MA Siapkan Hakim Ad Hoc Korupsi [23/07/04]

Ketua Mahkamah Agung Bagir Manan mengatakan pihaknya telah menyiapkan sejumlah hakim ad hoc untuk menangani kasus korupsi yang melibatkan Gubernur Nanggroe Aceh Darussalam Abdullah Puteh.

Sekarang tinggal jalan saja. Insya Allah semua lancar, kata Bagir singkat usai menghadiri peringatan Hari Bhakti Adhyaksa ke-44 di kompleks Kejaksaan Agung, Jakarta, kemarin.

Menurut Bagir, MA sudah melakukan proses seleksi terhadap hakim karier dan ad hoc bagi pengadilan antikorupsi tersebut.

Pengadilan khusus tindak pidana korupsi merupakan amanat Pasal 53 UU No 30 tahun 2002 tentang Komisi Pemberantasan Tindak Pidana Korupsi. Sesuai UU tersebut, tindak pidana korupsi digolongkan sebagai tindak pidana luar biasa. Karena itu, menurut Bagir, pemberantasannya juga harus luar biasa.

Terkait dengan kasus Abdullah Puteh tersebut, kata Bagir, Komisi Pemberantasan Tindak Pidana Korupsi--biasa disingkat KPK--seharusnya juga melihat kesiapan infrastruktur perangkat hukum sebelum menetapkan seseorang sebagai tersangka. Sebab, kata Bagir, sesuai UU tersebut, KPK baru dapat menetapkan sebuah perkara ke tingkat penyidikan jika sudah terbentuk pengadilan ad hoc korupsi.

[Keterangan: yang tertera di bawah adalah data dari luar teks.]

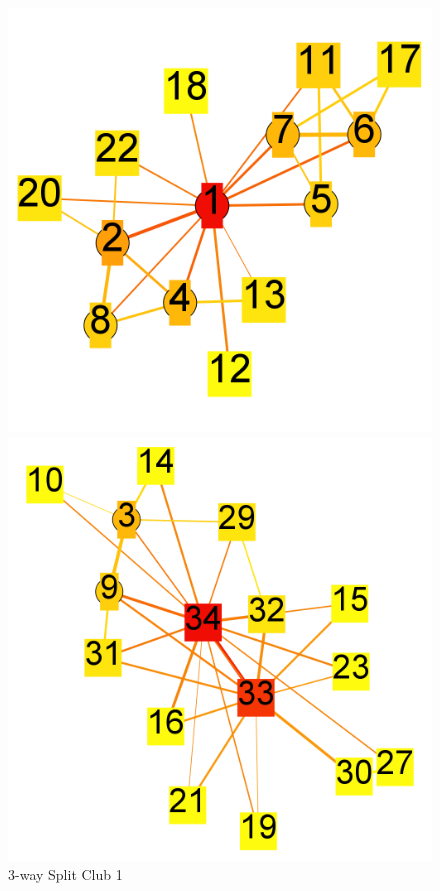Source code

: \documentclass[paper=a4, fontsize=11pt]{scrartcl} %
\numberwithin{equation}{section} %
\numberwithin{figure}{section} %
\numberwithin{table}{section} %
\begin{document}
\begin{figure}[H]
\centering
\begin{minipage}{.3\textwidth}
  \centering
\includegraphics[width=1\textwidth]{3clubs/club1}
\caption{3-way Split Club 1}
\label{fig:3clubs1}
\end{minipage}%
\begin{minipage}{.4\textwidth}
  \centering
\includegraphics[width=1\textwidth]{3clubs/club2}

\end{minipage}
\end{figure}
\end{document}
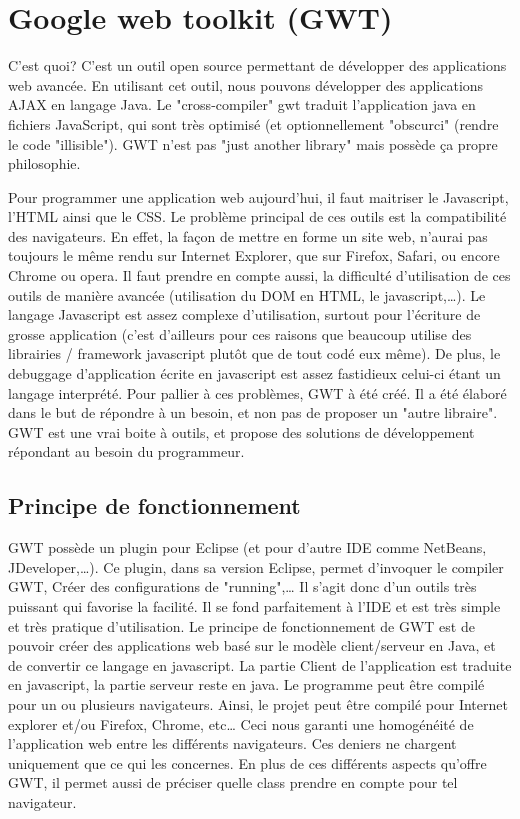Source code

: \section{Google web toolkit (GWT)}

	C'est quoi?
C'est un outil open source permettant de développer des applications web avancée. En utilisant cet outil, nous pouvons développer des applications AJAX en langage Java. 
Le "cross-compiler" gwt traduit l'application java en fichiers JavaScript, qui sont très optimisé (et optionnellement "obscurci" (rendre le code "illisible").
GWT n'est pas "just another library" mais possède ça propre philosophie.

Pour programmer une application web aujourd'hui, il faut maitriser le Javascript, l'HTML ainsi que le CSS. Le problème principal de ces outils est la compatibilité des navigateurs. En effet, la façon de mettre en forme un site web, n'aurai pas toujours le même rendu sur Internet Explorer, que sur Firefox, Safari, ou encore Chrome ou opera. Il faut prendre en compte aussi, la difficulté d'utilisation de ces outils de manière avancée (utilisation du DOM en HTML, le javascript,…). Le langage Javascript est assez complexe d'utilisation, surtout pour l'écriture de grosse application (c'est d'ailleurs pour ces raisons que beaucoup utilise des librairies / framework javascript plutôt que de tout codé eux même). De plus, le debuggage d'application écrite en javascript est assez fastidieux celui-ci étant un langage interprété. Pour pallier à ces problèmes, GWT à été créé. Il a été élaboré dans le but de répondre à un besoin, et non pas de proposer un "autre libraire". GWT est une vrai boite à outils, et propose des solutions de développement répondant au besoin du programmeur.

\subsection{Principe de fonctionnement}
GWT possède un plugin pour Eclipse (et pour d'autre IDE comme NetBeans, JDeveloper,…). Ce plugin, dans sa version Eclipse, permet d'invoquer le compiler GWT, Créer des configurations de "running",… Il s'agit donc d'un outils très puissant qui favorise la facilité. Il se fond parfaitement à l'IDE et est très simple et très pratique d'utilisation.
Le principe de fonctionnement de GWT est de pouvoir créer des applications web basé sur le modèle client/serveur en Java, et de convertir ce langage en javascript. La partie Client de l'application est traduite en javascript, la partie serveur reste en java. Le programme peut être compilé pour un ou plusieurs navigateurs. Ainsi, le projet peut être compilé pour Internet explorer et/ou Firefox, Chrome, etc… Ceci nous garanti une homogénéité de l'application web entre les différents navigateurs. Ces deniers ne chargent uniquement que ce qui les concernes. En plus de ces différents aspects qu'offre GWT, il permet aussi de préciser quelle class prendre en compte pour tel navigateur.

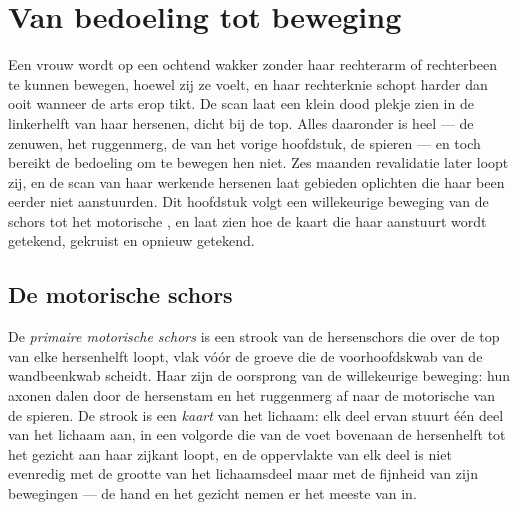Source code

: \chapter{Van bedoeling tot beweging}\label{ch:g12:brain-and-movement}

Een vrouw wordt op een ochtend wakker zonder haar rechterarm of
rechterbeen te kunnen bewegen, hoewel zij ze voelt, en haar rechterknie
schopt harder dan ooit wanneer de arts erop tikt. De scan laat een klein
dood plekje zien in de linkerhelft van haar hersenen, dicht bij de top.
Alles daaronder is heel --- de zenuwen, het ruggenmerg, de  van
het vorige hoofdstuk, de spieren --- en toch bereikt de bedoeling om te
bewegen hen niet. Zes maanden revalidatie later loopt zij, en de scan van
haar werkende hersenen laat gebieden oplichten die haar been eerder niet
aanstuurden. Dit hoofdstuk volgt een willekeurige beweging van de schors
tot het motorische , en laat zien hoe de kaart die haar aanstuurt
wordt getekend, gekruist en opnieuw getekend.

\section{De motorische schors}

\begin{definition}\label{def:g12:brain-and-movement:cortex}
De \emph{primaire motorische schors} is een strook
van de hersenschors die over de top van elke hersenhelft loopt, vlak vóór
de groeve die de voorhoofdskwab van de wandbeenkwab scheidt. Haar 
zijn de oorsprong van de willekeurige beweging: hun axonen dalen door de
hersenstam en het ruggenmerg af naar de motorische  van de
spieren. De strook is een \emph{kaart} van het lichaam: elk deel ervan
stuurt één deel van het lichaam aan, in een volgorde die van de voet
bovenaan de hersenhelft tot het gezicht aan haar zijkant loopt, en de
oppervlakte van elk deel is niet evenredig met de grootte van het
lichaamsdeel maar met de fijnheid van zijn bewegingen --- de hand en het
gezicht nemen er het meeste van in.
\end{definition}

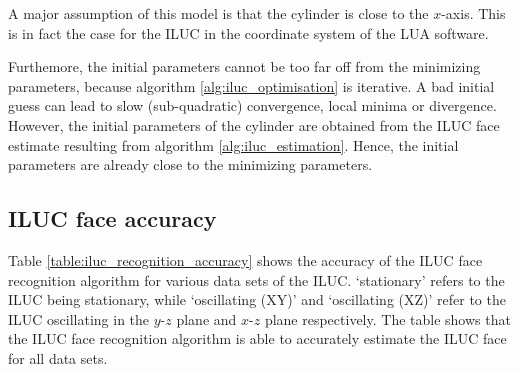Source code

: A major assumption of this model is that the cylinder is close to the $x$-axis. This is in fact the case for the ILUC in the coordinate system of the LUA software.

Furthemore, the initial parameters cannot be too far off from the minimizing parameters, because algorithm \ref{alg:iluc_optimisation} is iterative. A bad initial guess can lead to slow (sub-quadratic) convergence, local minima or divergence. However, the initial parameters of the cylinder are obtained from the ILUC face estimate resulting from algorithm \ref{alg:iluc_estimation}. Hence, the initial parameters are already close to the minimizing parameters.

\subsection{ILUC face accuracy}
Table \ref{table:iluc_recognition_accuracy} shows the accuracy of the ILUC face recognition algorithm for various data sets of the ILUC. `stationary' refers to the ILUC being stationary, while `oscillating (XY)' and `oscillating (XZ)' refer to the ILUC oscillating in the $y$-$z$ plane and $x$-$z$ plane respectively. The table shows that the ILUC face recognition algorithm is able to accurately estimate the ILUC face for all data sets.
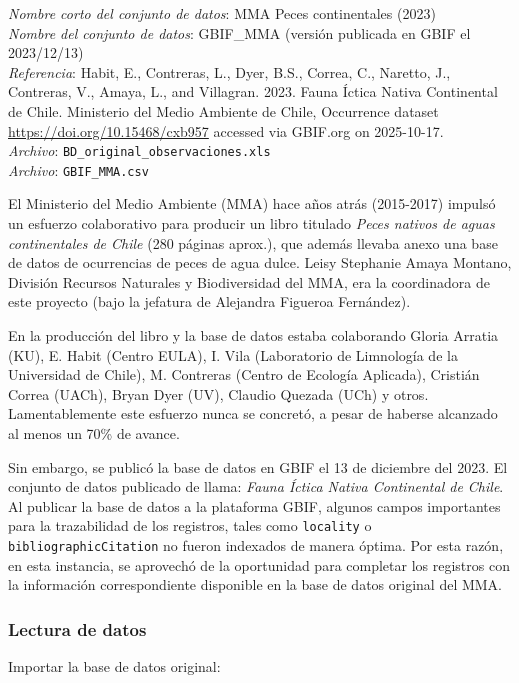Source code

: \documentclass[sn-apa,pdflatex]{sn-jnl}
\begin{document}
\emph{Nombre corto del conjunto de datos}: MMA Peces continentales
(2023)\\
\emph{Nombre del conjunto de datos}: GBIF\_MMA (versión publicada en
GBIF el 2023/12/13)\\
\emph{Referencia}: Habit, E., Contreras, L., Dyer, B.S., Correa, C.,
Naretto, J., Contreras, V., Amaya, L., and Villagran. 2023. Fauna Íctica
Nativa Continental de Chile. Ministerio del Medio Ambiente de Chile,
Occurrence dataset \url{https://doi.org/10.15468/cxb957} accessed via
GBIF.org on 2025-10-17. \citep{Habit2023}\\
\emph{Archivo}: \texttt{BD\_original\_observaciones.xls}\\
\emph{Archivo}: \texttt{GBIF\_MMA.csv}

El Ministerio del Medio Ambiente (MMA) hace años atrás (2015-2017)
impulsó un esfuerzo colaborativo para producir un libro titulado
\emph{Peces nativos de aguas continentales de Chile} (280 páginas
aprox.), que además llevaba anexo una base de datos de ocurrencias de
peces de agua dulce. Leisy Stephanie Amaya Montano, División Recursos
Naturales y Biodiversidad del MMA, era la coordinadora de este proyecto
(bajo la jefatura de Alejandra Figueroa Fernández).

En la producción del libro y la base de datos estaba colaborando Gloria
Arratia (KU), E. Habit (Centro EULA), I. Vila (Laboratorio de Limnología
de la Universidad de Chile), M. Contreras (Centro de Ecología Aplicada),
Cristián Correa (UACh), Bryan Dyer (UV), Claudio Quezada (UCh) y otros.
Lamentablemente este esfuerzo nunca se concretó, a pesar de haberse
alcanzado al menos un 70\% de avance.

Sin embargo, se publicó la base de datos en GBIF el 13 de diciembre del
2023. El conjunto de datos publicado de llama: \emph{Fauna Íctica Nativa
Continental de Chile}. Al publicar la base de datos a la plataforma
GBIF, algunos campos importantes para la trazabilidad de los registros,
tales como \texttt{locality} o \texttt{bibliographicCitation} no fueron
indexados de manera óptima. Por esta razón, en esta instancia, se
aprovechó de la oportunidad para completar los registros con la
información correspondiente disponible en la base de datos original del
MMA.

\subsubsection{Lectura de datos}\label{lectura-de-datos-3}

Importar la base de datos original:
\end{document}
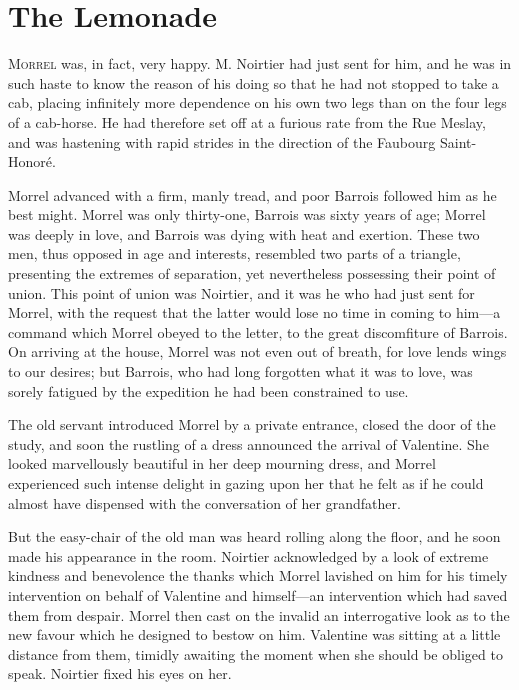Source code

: \chapter{The Lemonade} 

 \lettrine{M}{orrel} was, in fact, very happy. M. Noirtier had just sent for him, and he was in such haste to know the reason of his doing so that he had not stopped to take a cab, placing infinitely more dependence on his own two legs than on the four legs of a cab-horse. He had therefore set off at a furious rate from the Rue Meslay, and was hastening with rapid strides in the direction of the Faubourg Saint-Honoré. 

 Morrel advanced with a firm, manly tread, and poor Barrois followed him as he best might. Morrel was only thirty-one, Barrois was sixty years of age; Morrel was deeply in love, and Barrois was dying with heat and exertion. These two men, thus opposed in age and interests, resembled two parts of a triangle, presenting the extremes of separation, yet nevertheless possessing their point of union. This point of union was Noirtier, and it was he who had just sent for Morrel, with the request that the latter would lose no time in coming to him—a command which Morrel obeyed to the letter, to the great discomfiture of Barrois. On arriving at the house, Morrel was not even out of breath, for love lends wings to our desires; but Barrois, who had long forgotten what it was to love, was sorely fatigued by the expedition he had been constrained to use. 

 The old servant introduced Morrel by a private entrance, closed the door of the study, and soon the rustling of a dress announced the arrival of Valentine. She looked marvellously beautiful in her deep mourning dress, and Morrel experienced such intense delight in gazing upon her that he felt as if he could almost have dispensed with the conversation of her grandfather. 

 But the easy-chair of the old man was heard rolling along the floor, and he soon made his appearance in the room. Noirtier acknowledged by a look of extreme kindness and benevolence the thanks which Morrel lavished on him for his timely intervention on behalf of Valentine and himself—an intervention which had saved them from despair. Morrel then cast on the invalid an interrogative look as to the new favour which he designed to bestow on him. Valentine was sitting at a little distance from them, timidly awaiting the moment when she should be obliged to speak. Noirtier fixed his eyes on her.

KPK telah menetapkan Puteh sebagai tersangka dugaan korupsi dalam kasus pembelian helikopter Mi-2 buatan Rusia seharga sekitar Rp12 miliar. Puteh juga telah menjalani pemeriksaan maraton enam kali, mulai 14 Juli lalu sampai 21 Juli. Pemeriksaan akan dilanjutkan kembali pada 2 Agustus mendatang.

Sesuai dengan Inpres No 2 Tahun 2004 yang ditandatangani Presiden Megawati Soekarnoputri pada 20 Juli lalu, Puteh juga telah dibebastugaskan dari tugas-tugasnya sebagai gubernur dan Penguasa Darurat Sipil Daerah (PDSD), selama yang bersangkutan menjalani proses hukum di KPK.

Tugas sehari-hari dalam pemerintahan di Aceh diserahkan kepada Wagub Azwar Abubakar. Sedangkan kewenangan PDSD diambil alih oleh Menko Polkam yang kini dijabat Hari Sabarno.

Namun, selama menjalankan tugas-tugas pemerintahan, Wagub dilarang melakukan rotasi atau mutasi pejabat di wilayahnya.

Dalam menangani kasus Puteh selanjutnya, KPK berjanji akan segera mengajukan Gubernur Aceh itu ke proses penuntutan di pengadilan ad hoc korupsi, meski pengadilan tersebut belum dibentuk.

Bagir menyadari adanya kekhawatiran bahwa sebuah perkara korupsi akan terbengkalai jika hasil penyidikan tidak dilimpahkan ke pengadilan ad hoc korupsi yang tak kunjung terbentuk. Tetapi, tegasnya, KPK dipersilakan tetap melanjutkan penanganan perkara tersebut. MA siap menerima limpahan perkara, termasuk kasus korupsi yang ditangani KPK, jelas Bagir.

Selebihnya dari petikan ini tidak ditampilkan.